## What you have to do
Only lines with the word "ransomwatch" are needed; collect each of them from the listing below.
#####
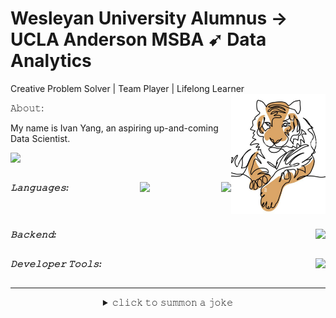 <!--
**I-Y-03/I-Y-03** is a ✨ _special_ ✨ repository because its `README.md` (this file) appears on your GitHub profile.

Here are some ideas to get you started:

- 🔭 I’m currently working on ...
- 🌱 I’m currently learning ...
- 👯 I’m looking to collaborate on ...
- 🤔 I’m looking for help with ...
- 💬 Ask me about ...
- 📫 How to reach me: ...
- 😄 Pronouns: ...
- ⚡ Fun fact: ...
-->

# Wesleyan University Alumnus -> UCLA Anderson MSBA ➹ Data Analytics 
 Creative Problem Solver | Team Player | Lifelong Learner
<img src="./tiger.png" align="right" width="30%" />

<p>𝙰𝚋𝚘𝚞𝚝: </p>
<p align="left">
My name is Ivan Yang, an aspiring up-and-coming Data Scientist.
</p>
<p align="left">
<a target="_blank" href="https://www.linkedin.com/in/ivan-hanyu-yang/"><img src="https://img.shields.io/badge/let's connect 🤝-%230077B5.svg?&style=flat-square&logo=linkedin&logoColor=white" /></a>
</a>
</p>
<p align="left">


</p>
<h5 style="display: flex; justify-content: space-between; margin: 0; padding: 0;">
<p>𝙻𝚊𝚗𝚐𝚞𝚊𝚐𝚎𝚜: </p>
<p><img src="https://img.shields.io/badge/-Python-white?style=flat-square&logo=python" />
<p><img src="https://img.shields.io/badge/R-276DC3?style=for-the-badge&logo=r&logoColor=white?style=flat-square&logo=typescript&logoColor=3178C6" />
</p>
</h5>
<h5 style="display: flex; justify-content: space-between; margin: 0; padding: 0;">
<p> </p>
<p></p>
</h5>
<h5 style="display: flex; justify-content: space-between; margin: 0; padding: 0;">
<p>𝙱𝚊𝚌𝚔𝚎𝚗𝚍: </p>
<p>
<img src="https://img.shields.io/badge/-MySQL-white?style=flat-square&logo=MySQL&logoColor=4479A1" />
</p>
</h5>
<h5 style="display: flex; justify-content: space-between; margin: 0; padding: 0;">
<p>𝙳𝚎𝚟𝚎𝚕𝚘𝚙𝚎𝚛 𝚃𝚘𝚘𝚕𝚜: </p>
<p><img src="https://img.shields.io/badge/-Git-white?style=flat-square&logo=Git" />

</h5>

---

<details align="center">
<summary>𝚌𝚕𝚒𝚌𝚔 𝚝𝚘 𝚜𝚞𝚖𝚖𝚘𝚗 𝚊 𝚓𝚘𝚔𝚎</summary>
<img src="https://readme-jokes.vercel.app/api?theme=graywhite" />
</details>

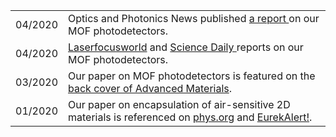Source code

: 

|              	|                                                                                                                                                                                                                                           	|
|--------------	|-------------------------------------------------------------------------------------------------------------------------------------------------------------------------------------------------------------------------------------------	|
| 04/2020     	| Optics and Photonics News published <a href="https://www.osa-opn.org/home/newsroom/2020/april/mof-based_broadband_photodetector/" target="_blank"> a report </a> on our MOF photodetectors.	|
| 04/2020     	| <a href="https://www.laserfocusworld.com/detectors-imaging/article/14173895/metalorganic-semiconductor-photodetector-has-400-to-1575-nm-spectral-detection-range" target="_blank"> Laserfocusworld</a> and <a href="https://www.sciencedaily.com/releases/2020/04/200409093935.htm" target="_blank"> Science Daily </a> reports on our MOF photodetectors.
| 03/2020 	| Our paper on MOF photodetectors is featured on the <a href="https://onlinelibrary.wiley.com/doi/10.1002/adma.202070071" target="_blank">back cover of Advanced Materials</a>.                                                                      	|
| 01/2020    	| Our paper on encapsulation of air-sensitive 2D materials is referenced on <a href="https://phys.org/news/2020-01-encapsulation-technique-electronic-properties-sensitive.html" target="_blank"> phys.org</a> and <a href="https://www.eurekalert.org/pub_releases/2020-01/hd-hss012820.php" target="_blank"> EurekAlert!</a>.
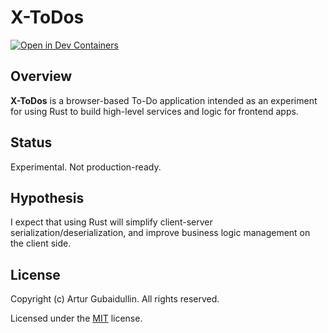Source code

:# X-ToDos

[![Open in Dev Containers](https://img.shields.io/static/v1?label=Dev%20Containers&message=Open&color=blue)](https://vscode.dev/redirect?url=vscode://ms-vscode-remote.remote-containers/cloneInVolume?url=https://github.com/arthurgubaidullin/x-todos)

## Overview

**X-ToDos** is a browser-based To-Do application intended as an experiment for using Rust to build high-level services and logic for frontend apps.

## Status

Experimental. Not production-ready.

## Hypothesis

I expect that using Rust will simplify client-server serialization/deserialization, and improve business logic management on the client side.

## License

Copyright (c) Artur Gubaidullin. All rights reserved.

Licensed under the [MIT](LICENSE) license.
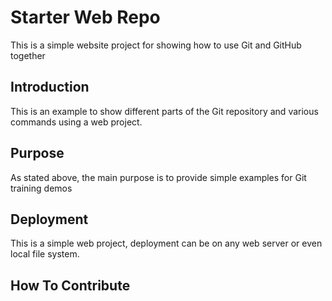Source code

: # Starter Web Repo

This is a simple website project for
showing how to use Git and GitHub together

## Introduction
This is an example to show different parts of the Git 
repository and various commands using a web project.

## Purpose

As stated above, the main purpose is to provide
simple examples for Git training demos

## Deployment

This is a simple web project, deployment can be on 
any web server or even local file system.

## How To Contribute
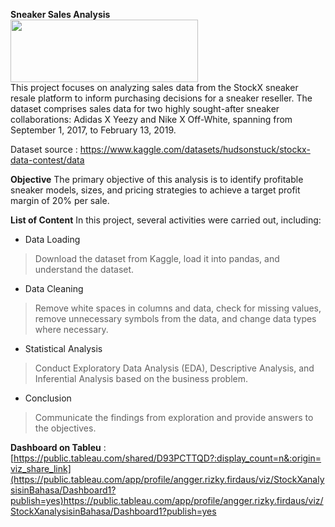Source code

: **Sneaker Sales Analysis**  
<img src="https://stockx-assets.imgix.net/logo/stockx-logo-green-2021.png?auto=compress,format" width="300" height="100">  
This project focuses on analyzing sales data from the StockX sneaker resale platform to inform purchasing decisions for a sneaker reseller. The dataset comprises sales data for two highly sought-after sneaker collaborations: Adidas X Yeezy and Nike X Off-White, spanning from September 1, 2017, to February 13, 2019.

Dataset source :  https://www.kaggle.com/datasets/hudsonstuck/stockx-data-contest/data

**Objective**
The primary objective of this analysis is to identify profitable sneaker models, sizes, and pricing strategies to achieve a target profit margin of 20% per sale.

**List of Content**
In this project, several activities were carried out, including:

- Data Loading
> Download the dataset from Kaggle, load it into pandas, and understand the dataset.
- Data Cleaning
> Remove white spaces in columns and data, check for missing values, remove unnecessary symbols from the data, and change data types where necessary.
- Statistical Analysis
> Conduct Exploratory Data Analysis (EDA), Descriptive Analysis, and Inferential Analysis based on the business problem.
- Conclusion 
> Communicate the findings from exploration and provide answers to the objectives.

**Dashboard on Tableu** : [https://public.tableau.com/shared/D93PCTTQD?:display_count=n&:origin=viz_share_link](https://public.tableau.com/app/profile/angger.rizky.firdaus/viz/StockXanalysisinBahasa/Dashboard1?publish=yes)https://public.tableau.com/app/profile/angger.rizky.firdaus/viz/StockXanalysisinBahasa/Dashboard1?publish=yes
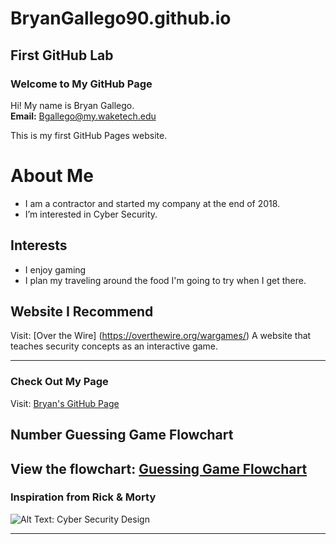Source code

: # BryanGallego90.github.io
## First GitHub Lab

### Welcome to My GitHub Page
Hi! My name is Bryan Gallego.  
**Email:** [Bgallego@my.waketech.edu](mailto:Bgallego@my.waketech.edu)  

This is my first GitHub Pages website.

<!-- Added an about me sectio using Mark down headings-->

# About Me
   -  I am a contractor and started my company at the end of 2018. 
   -  I’m interested in Cyber Security.

## Interests
   - I enjoy gaming
   - I plan my traveling around the food I'm going to try when I get there.

## Website I Recommend
   Visit: [Over the Wire] (https://overthewire.org/wargames/) A website that teaches security concepts as an interactive game.

---

### Check Out My Page
Visit: [Bryan's GitHub Page](https://bryangallego90.github.io/)
## Number Guessing Game Flowchart
View the flowchart: [Guessing Game Flowchart](guessing.md)
---

### Inspiration from Rick & Morty
![Alt Text: Cyber Security Design](https://i.etsystatic.com/13439930/r/il/f96e66/3826105261/il_1588xN.3826105261_toll.jpg)

---


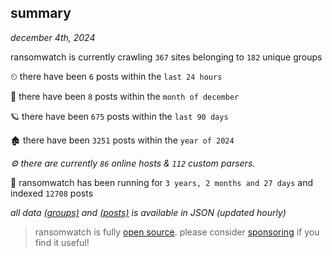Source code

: 
## summary
_december 4th, 2024_

ransomwatch is currently crawling `367` sites belonging to `182` unique groups

⏲ there have been `6` posts within the `last 24 hours`

🦈 there have been `8` posts within the `month of december`

🪐 there have been `675` posts within the `last 90 days`

🏚 there have been `3251` posts within the `year of 2024`

_⚙️ there are currently `86` online hosts & `112` custom parsers._

🦕 ransomwatch has been running for `3 years, 2 months and 27 days` and indexed `12708` posts

_all data  [(groups)](http://ransomwhat.telemetry.ltd/groups) and [(posts)](http://ransomwhat.telemetry.ltd/posts) is available in JSON (updated hourly)_

> ransomwatch is fully [open source](https://github.com/joshhighet/ransomwatch#ransomwatch--). please consider [sponsoring](https://github.com/sponsors/joshhighet) if you find it useful!
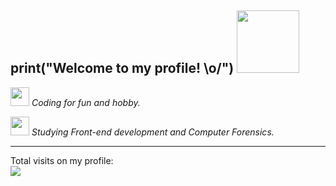 ## print("Welcome to my profile! \o/") <img src="https://i.gifer.com/origin/c6/c6cfcb9a5dce1b1a669cb670ecb776e6_w200.gif" width="100px">

<p></a><img src="https://media.giphy.com/media/WUlplcMpOCEmTGBtBW/giphy.gif" width="30"><em> Coding for fun and hobby.</em></p>
<p></a><img src="https://media.discordapp.net/attachments/831248632837308470/835723573301477406/bmo.gif" width="30vw"/> <em> Studying Front-end development and Computer Forensics. </em></p>
<hr>
Total visits on my profile: <br>
<img src="https://profile-counter.glitch.me/kg1102/count.svg">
#####
## Solved problem
ransomwatch is currently crawling `367` sites belonging to `182` unique groups
🦕 ransomwatch has been running for `3 years, 2 months and 27 days` and indexed `12708` posts
> ransomwatch is fully [open source](https://github.com/joshhighet/ransomwatch#ransomwatch--). please consider [sponsoring](https://github.com/sponsors/joshhighet) if you find it useful!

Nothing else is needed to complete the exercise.